:: Work instruction ::
Restating the data word for word is all that is required.

:: Provided entries ::

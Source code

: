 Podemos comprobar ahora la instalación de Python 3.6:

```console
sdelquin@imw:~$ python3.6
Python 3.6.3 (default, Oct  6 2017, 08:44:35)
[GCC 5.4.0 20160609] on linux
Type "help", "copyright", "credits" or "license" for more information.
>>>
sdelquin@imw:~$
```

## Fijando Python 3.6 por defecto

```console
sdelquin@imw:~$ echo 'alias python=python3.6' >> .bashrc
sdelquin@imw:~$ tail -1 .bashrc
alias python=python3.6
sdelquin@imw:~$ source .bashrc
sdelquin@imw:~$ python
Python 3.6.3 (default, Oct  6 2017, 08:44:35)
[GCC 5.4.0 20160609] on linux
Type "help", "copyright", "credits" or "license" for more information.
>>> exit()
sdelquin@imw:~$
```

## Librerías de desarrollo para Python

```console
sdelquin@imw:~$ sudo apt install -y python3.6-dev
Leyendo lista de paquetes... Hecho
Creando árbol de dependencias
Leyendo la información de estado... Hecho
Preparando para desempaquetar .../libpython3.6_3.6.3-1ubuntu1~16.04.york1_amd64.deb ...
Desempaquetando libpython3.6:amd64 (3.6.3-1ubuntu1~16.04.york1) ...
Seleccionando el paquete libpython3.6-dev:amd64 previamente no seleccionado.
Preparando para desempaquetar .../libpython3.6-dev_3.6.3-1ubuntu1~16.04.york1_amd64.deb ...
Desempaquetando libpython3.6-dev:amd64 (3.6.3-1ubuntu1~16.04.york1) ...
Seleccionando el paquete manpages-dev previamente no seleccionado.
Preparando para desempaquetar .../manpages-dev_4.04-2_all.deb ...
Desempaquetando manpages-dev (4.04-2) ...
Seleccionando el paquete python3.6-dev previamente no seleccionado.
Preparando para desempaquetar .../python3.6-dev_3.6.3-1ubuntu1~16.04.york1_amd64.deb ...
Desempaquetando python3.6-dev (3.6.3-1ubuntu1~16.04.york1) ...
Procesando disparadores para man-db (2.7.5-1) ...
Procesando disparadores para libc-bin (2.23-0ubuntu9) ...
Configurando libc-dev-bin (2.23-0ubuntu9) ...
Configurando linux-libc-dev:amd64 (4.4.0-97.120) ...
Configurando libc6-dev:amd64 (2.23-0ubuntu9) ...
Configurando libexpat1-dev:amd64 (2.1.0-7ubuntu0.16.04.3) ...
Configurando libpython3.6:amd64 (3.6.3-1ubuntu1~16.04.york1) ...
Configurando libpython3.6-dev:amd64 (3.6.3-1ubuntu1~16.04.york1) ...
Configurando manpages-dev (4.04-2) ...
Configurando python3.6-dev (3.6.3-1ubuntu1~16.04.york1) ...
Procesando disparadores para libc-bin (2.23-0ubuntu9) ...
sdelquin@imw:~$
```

:: Output for this exercise ::
Source code

: Podemos comprobar ahora la instalación de Python 3.6:

```console
sdelquin@imw:~$ python3.6
Python 3.6.3 (default, Oct  6 2017, 08:44:35)
[GCC 5.4.0 20160609] on linux
Type "help", "copyright", "credits" or "license" for more information.
>>>
sdelquin@imw:~$
```

## Fijando Python 3.6 por defecto

```console
sdelquin@imw:~$ echo 'alias python=python3.6' >> .bashrc
sdelquin@imw:~$ tail -1 .bashrc
alias python=python3.6
sdelquin@imw:~$ source .bashrc
sdelquin@imw:~$ python
Python 3.6.3 (default, Oct  6 2017, 08:44:35)
[GCC 5.4.0 20160609] on linux
Type "help", "copyright", "credits" or "license" for more information.
>>> exit()
sdelquin@imw:~$
```

## Librerías de desarrollo para Python

```console
sdelquin@imw:~$ sudo apt install -y python3.6-dev
Leyendo lista de paquetes... Hecho
Creando árbol de dependencias
Leyendo la información de estado... Hecho
Preparando para desempaquetar .../libpython3.6_3.6.3-1ubuntu1~16.04.york1_amd64.deb ...
Desempaquetando libpython3.6:amd64 (3.6.3-1ubuntu1~16.04.york1) ...
Seleccionando el paquete libpython3.6-dev:amd64 previamente no seleccionado.
Preparando para desempaquetar .../libpython3.6-dev_3.6.3-1ubuntu1~16.04.york1_amd64.deb ...
Desempaquetando libpython3.6-dev:amd64 (3.6.3-1ubuntu1~16.04.york1) ...
Seleccionando el paquete manpages-dev previamente no seleccionado.
Preparando para desempaquetar .../manpages-dev_4.04-2_all.deb ...
Desempaquetando manpages-dev (4.04-2) ...
Seleccionando el paquete python3.6-dev previamente no seleccionado.
Preparando para desempaquetar .../python3.6-dev_3.6.3-1ubuntu1~16.04.york1_amd64.deb ...
Desempaquetando python3.6-dev (3.6.3-1ubuntu1~16.04.york1) ...
Procesando disparadores para man-db (2.7.5-1) ...
Procesando disparadores para libc-bin (2.23-0ubuntu9) ...
Configurando libc-dev-bin (2.23-0ubuntu9) ...
Configurando linux-libc-dev:amd64 (4.4.0-97.120) ...
Configurando libc6-dev:amd64 (2.23-0ubuntu9) ...
Configurando libexpat1-dev:amd64 (2.1.0-7ubuntu0.16.04.3) ...
Configurando libpython3.6:amd64 (3.6.3-1ubuntu1~16.04.york1) ...
Configurando libpython3.6-dev:amd64 (3.6.3-1ubuntu1~16.04.york1) ...
Configurando manpages-dev (4.04-2) ...
Configurando python3.6-dev (3.6.3-1ubuntu1~16.04.york1) ...
Procesando disparadores para libc-bin (2.23-0ubuntu9) ...
sdelquin@imw:~$
```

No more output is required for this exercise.